§ **HOW TO COMPLETE THIS TASK**
Every line holding the string "bottom" is to be copied from the entries below.

--- RECORDS PROVIDED Enclosed Below ---

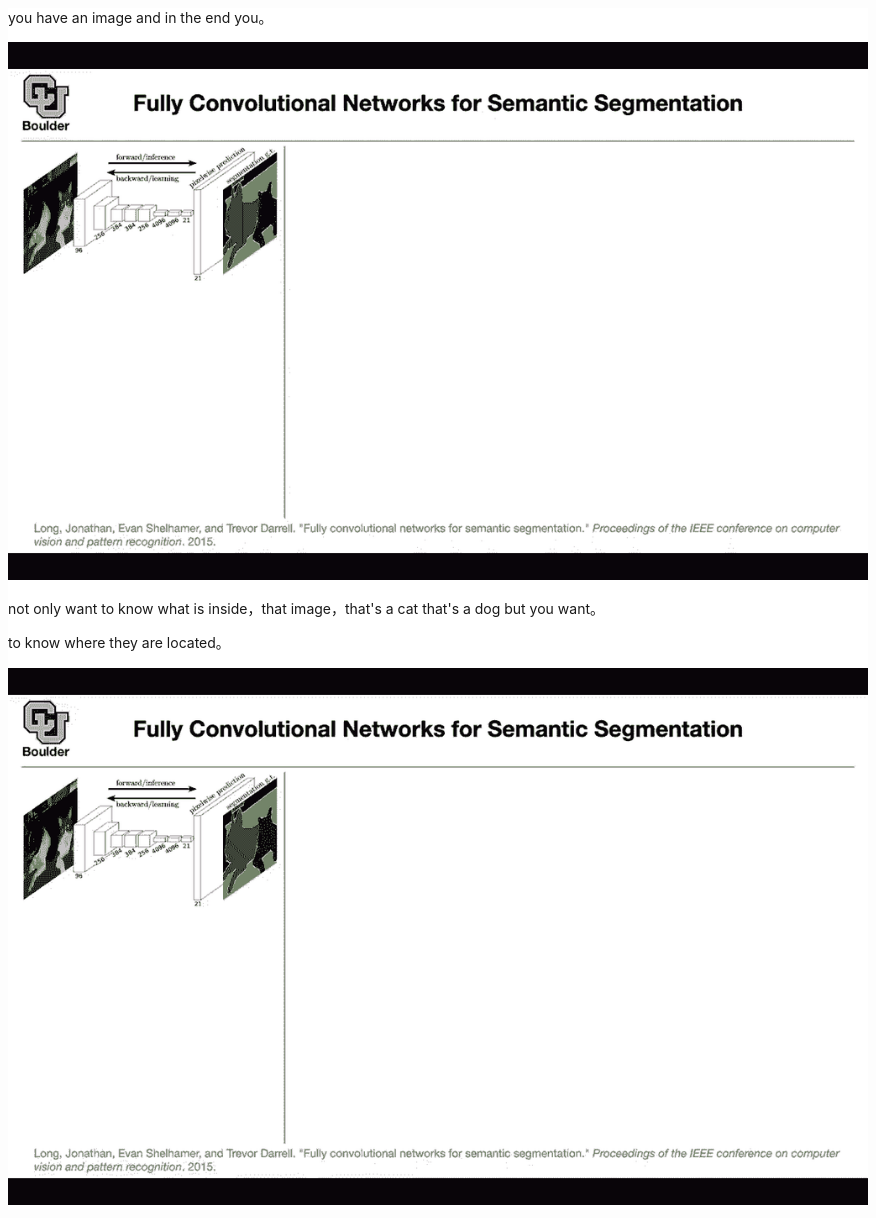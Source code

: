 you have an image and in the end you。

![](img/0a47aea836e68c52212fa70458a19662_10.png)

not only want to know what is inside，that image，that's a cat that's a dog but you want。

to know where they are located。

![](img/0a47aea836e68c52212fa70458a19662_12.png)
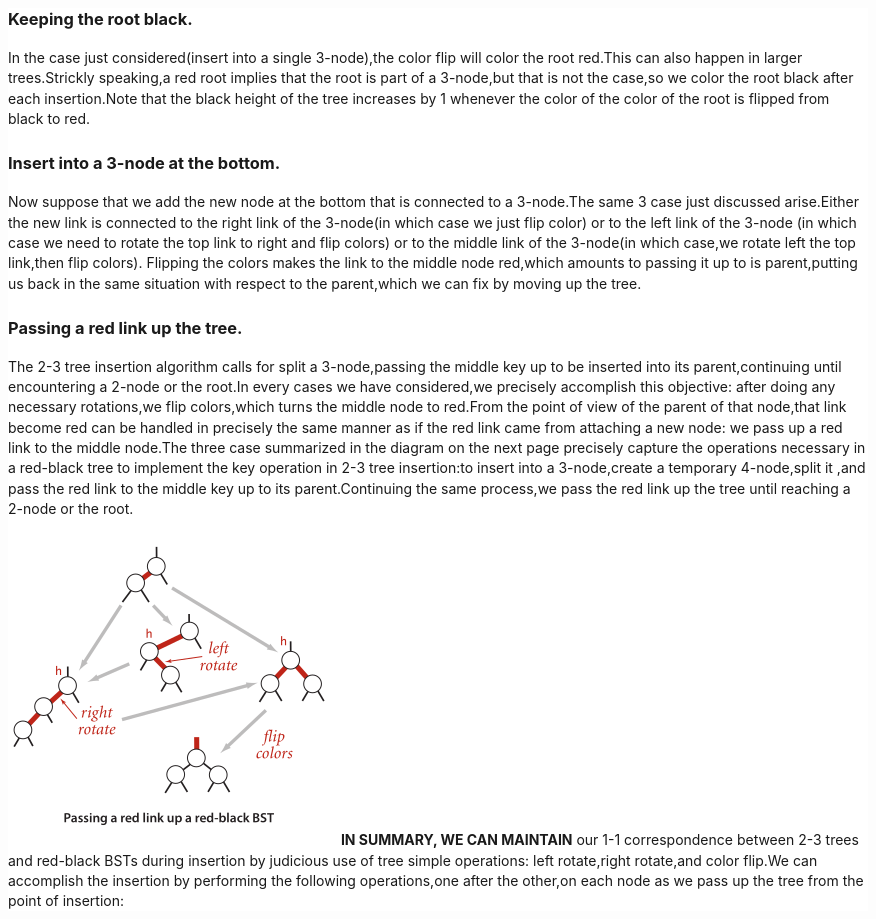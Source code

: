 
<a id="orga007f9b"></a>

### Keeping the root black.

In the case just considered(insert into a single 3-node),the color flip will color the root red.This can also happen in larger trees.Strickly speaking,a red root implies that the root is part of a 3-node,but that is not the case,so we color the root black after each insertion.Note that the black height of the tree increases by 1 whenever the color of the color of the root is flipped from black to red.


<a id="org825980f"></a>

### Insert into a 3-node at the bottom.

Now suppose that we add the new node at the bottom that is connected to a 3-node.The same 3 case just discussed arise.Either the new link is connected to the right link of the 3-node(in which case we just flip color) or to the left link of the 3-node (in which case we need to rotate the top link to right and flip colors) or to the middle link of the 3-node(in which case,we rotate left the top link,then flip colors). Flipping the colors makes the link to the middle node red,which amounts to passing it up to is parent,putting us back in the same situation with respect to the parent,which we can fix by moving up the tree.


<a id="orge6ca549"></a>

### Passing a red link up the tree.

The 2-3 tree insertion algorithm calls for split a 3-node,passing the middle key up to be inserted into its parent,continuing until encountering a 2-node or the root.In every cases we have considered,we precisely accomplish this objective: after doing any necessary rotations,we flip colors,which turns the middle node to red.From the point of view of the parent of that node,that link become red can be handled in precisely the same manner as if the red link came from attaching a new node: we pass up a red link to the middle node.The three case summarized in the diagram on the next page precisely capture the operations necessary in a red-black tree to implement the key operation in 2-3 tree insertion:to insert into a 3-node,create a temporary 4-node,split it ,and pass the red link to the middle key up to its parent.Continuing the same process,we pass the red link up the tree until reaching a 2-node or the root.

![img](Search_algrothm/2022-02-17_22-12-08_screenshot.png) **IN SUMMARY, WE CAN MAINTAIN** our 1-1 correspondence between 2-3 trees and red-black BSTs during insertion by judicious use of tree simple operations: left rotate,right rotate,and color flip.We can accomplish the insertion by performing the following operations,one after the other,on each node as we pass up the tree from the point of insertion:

--- End of Enclosed RECORDS PROVIDED ---

§ **ANSWER TO THIS PROBLEM**
### Insert into a 3-node at the bottom.
Now suppose that we add the new node at the bottom that is connected to a 3-node.The same 3 case just discussed arise.Either the new link is connected to the right link of the 3-node(in which case we just flip color) or to the left link of the 3-node (in which case we need to rotate the top link to right and flip colors) or to the middle link of the 3-node(in which case,we rotate left the top link,then flip colors). Flipping the colors makes the link to the middle node red,which amounts to passing it up to is parent,putting us back in the same situation with respect to the parent,which we can fix by moving up the tree.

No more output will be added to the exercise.